» Problem: Across these entries, report how many lines include the string "arbitrary", with nothing but the number.

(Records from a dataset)
————————

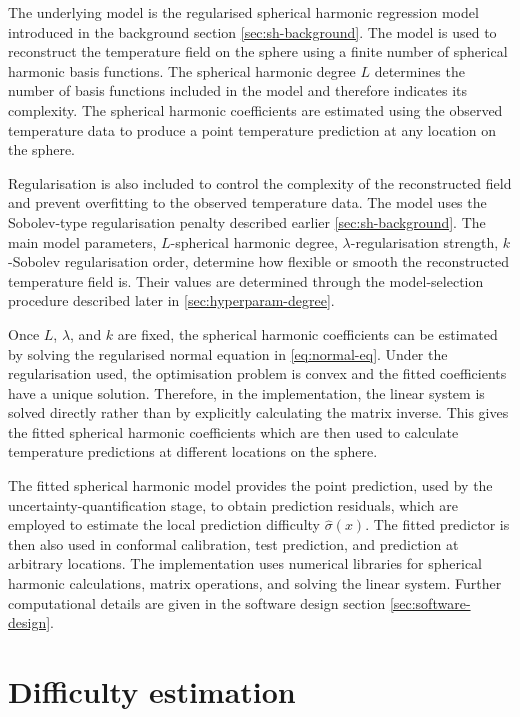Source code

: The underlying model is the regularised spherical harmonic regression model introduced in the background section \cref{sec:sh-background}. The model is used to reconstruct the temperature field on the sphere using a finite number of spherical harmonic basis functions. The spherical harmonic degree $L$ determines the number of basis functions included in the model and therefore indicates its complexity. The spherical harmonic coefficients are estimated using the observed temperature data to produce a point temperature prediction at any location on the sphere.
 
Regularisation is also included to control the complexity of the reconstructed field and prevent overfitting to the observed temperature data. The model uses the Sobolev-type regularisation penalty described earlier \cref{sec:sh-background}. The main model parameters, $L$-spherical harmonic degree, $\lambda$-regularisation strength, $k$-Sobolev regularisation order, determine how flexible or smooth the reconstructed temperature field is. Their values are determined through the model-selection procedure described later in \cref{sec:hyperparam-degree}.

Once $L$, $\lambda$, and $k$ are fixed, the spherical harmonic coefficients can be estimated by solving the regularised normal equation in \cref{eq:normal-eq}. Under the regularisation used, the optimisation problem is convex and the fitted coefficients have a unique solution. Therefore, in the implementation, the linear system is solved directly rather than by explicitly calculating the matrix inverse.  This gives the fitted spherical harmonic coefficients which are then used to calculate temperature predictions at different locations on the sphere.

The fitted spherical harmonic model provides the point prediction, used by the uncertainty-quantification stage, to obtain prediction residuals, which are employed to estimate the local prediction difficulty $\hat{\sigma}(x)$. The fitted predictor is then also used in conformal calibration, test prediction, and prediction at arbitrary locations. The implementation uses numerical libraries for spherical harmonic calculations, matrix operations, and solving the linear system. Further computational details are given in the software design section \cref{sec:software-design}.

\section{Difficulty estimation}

————————

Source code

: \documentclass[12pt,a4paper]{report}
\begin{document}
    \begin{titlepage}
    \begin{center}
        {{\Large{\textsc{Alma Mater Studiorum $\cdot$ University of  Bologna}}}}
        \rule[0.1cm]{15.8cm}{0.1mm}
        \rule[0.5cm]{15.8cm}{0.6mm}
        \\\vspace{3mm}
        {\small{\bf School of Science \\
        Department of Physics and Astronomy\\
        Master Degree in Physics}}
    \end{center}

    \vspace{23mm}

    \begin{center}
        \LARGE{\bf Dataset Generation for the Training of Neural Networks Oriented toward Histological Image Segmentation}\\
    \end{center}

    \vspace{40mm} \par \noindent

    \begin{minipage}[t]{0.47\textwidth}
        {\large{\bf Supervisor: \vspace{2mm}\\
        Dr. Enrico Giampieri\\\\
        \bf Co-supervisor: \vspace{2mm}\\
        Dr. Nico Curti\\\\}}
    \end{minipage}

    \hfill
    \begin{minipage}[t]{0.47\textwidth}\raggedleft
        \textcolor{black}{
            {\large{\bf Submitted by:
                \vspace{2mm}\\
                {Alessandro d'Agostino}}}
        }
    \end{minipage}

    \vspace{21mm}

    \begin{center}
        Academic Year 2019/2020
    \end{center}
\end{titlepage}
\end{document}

————————

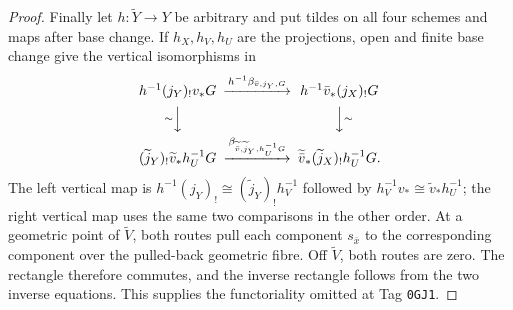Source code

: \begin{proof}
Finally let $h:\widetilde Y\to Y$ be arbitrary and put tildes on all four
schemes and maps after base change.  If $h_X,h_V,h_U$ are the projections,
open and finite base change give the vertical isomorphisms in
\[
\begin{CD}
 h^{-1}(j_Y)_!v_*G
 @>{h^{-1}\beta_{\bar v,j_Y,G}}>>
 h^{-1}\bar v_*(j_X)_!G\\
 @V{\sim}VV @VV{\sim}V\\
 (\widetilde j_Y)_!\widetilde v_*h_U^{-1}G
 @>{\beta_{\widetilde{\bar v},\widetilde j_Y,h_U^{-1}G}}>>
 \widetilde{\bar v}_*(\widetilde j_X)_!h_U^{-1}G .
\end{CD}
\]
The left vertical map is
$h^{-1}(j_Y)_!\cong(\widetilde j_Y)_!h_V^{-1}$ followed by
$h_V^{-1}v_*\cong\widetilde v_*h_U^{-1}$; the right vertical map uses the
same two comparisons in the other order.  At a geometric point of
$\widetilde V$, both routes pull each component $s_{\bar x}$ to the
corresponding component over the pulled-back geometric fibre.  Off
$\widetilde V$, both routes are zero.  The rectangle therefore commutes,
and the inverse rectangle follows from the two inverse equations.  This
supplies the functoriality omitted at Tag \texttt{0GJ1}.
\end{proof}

————————

» Task output: 2